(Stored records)
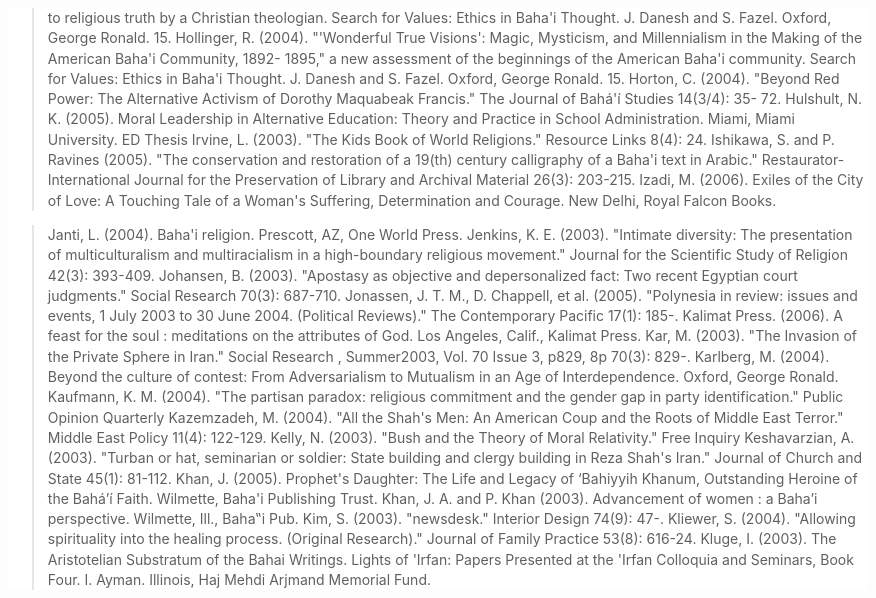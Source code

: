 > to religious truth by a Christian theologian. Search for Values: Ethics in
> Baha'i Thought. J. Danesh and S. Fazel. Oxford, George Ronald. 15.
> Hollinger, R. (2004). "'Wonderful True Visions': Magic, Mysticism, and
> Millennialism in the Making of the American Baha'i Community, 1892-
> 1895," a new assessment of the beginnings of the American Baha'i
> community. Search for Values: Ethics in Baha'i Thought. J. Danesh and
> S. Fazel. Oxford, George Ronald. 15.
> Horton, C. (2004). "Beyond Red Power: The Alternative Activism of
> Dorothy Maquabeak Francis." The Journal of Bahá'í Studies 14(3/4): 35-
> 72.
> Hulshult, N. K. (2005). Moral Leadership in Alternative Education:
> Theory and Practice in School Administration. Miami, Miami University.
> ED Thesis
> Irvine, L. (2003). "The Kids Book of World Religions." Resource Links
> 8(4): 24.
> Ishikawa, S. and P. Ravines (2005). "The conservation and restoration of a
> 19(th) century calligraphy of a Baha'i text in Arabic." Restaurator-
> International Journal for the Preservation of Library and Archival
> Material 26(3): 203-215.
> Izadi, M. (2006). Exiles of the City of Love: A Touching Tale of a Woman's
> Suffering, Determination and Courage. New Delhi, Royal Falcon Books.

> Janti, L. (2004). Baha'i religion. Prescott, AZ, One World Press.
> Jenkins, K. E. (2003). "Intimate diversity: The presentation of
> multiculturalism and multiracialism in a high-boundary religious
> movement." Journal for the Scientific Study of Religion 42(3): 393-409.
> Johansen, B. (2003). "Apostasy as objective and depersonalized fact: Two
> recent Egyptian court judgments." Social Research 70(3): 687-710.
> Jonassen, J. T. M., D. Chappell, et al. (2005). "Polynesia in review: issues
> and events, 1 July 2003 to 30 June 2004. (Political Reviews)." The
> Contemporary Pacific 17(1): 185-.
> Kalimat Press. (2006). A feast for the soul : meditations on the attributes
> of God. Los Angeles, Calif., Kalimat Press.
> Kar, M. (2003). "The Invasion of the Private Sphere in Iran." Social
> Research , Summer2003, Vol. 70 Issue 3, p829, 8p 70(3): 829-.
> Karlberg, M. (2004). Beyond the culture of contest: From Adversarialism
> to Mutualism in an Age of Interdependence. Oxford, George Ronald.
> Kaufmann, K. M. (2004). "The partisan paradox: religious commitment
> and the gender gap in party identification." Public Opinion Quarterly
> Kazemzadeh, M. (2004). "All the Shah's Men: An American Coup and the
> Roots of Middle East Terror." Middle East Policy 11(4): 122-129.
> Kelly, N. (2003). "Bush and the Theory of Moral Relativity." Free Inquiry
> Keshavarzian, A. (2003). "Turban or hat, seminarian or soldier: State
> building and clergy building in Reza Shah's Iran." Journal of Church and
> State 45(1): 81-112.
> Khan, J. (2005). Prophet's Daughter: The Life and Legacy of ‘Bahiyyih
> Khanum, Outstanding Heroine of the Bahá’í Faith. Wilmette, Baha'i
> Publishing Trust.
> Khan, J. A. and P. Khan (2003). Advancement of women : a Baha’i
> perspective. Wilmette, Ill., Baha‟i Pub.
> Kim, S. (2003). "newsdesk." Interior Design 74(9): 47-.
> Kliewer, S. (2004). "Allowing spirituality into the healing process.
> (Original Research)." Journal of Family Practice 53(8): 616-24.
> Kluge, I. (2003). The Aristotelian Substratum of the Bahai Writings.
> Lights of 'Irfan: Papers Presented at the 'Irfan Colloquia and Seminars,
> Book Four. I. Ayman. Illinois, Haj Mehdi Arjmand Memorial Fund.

### Task prompt:
Copy, exactly and only, the lines above that begin with the one containing "Interdependence. Oxford, George Ronald." and finish with the one containing "Kelly, N. (2003).".

### Written reply:
> to Mutualism in an Age of Interdependence. Oxford, George Ronald.
> Kaufmann, K. M. (2004). "The partisan paradox: religious commitment
> and the gender gap in party identification." Public Opinion Quarterly
> Kazemzadeh, M. (2004). "All the Shah's Men: An American Coup and the
> Roots of Middle East Terror." Middle East Policy 11(4): 122-129.
> Kelly, N. (2003). "Bush and the Theory of Moral Relativity." Free Inquiry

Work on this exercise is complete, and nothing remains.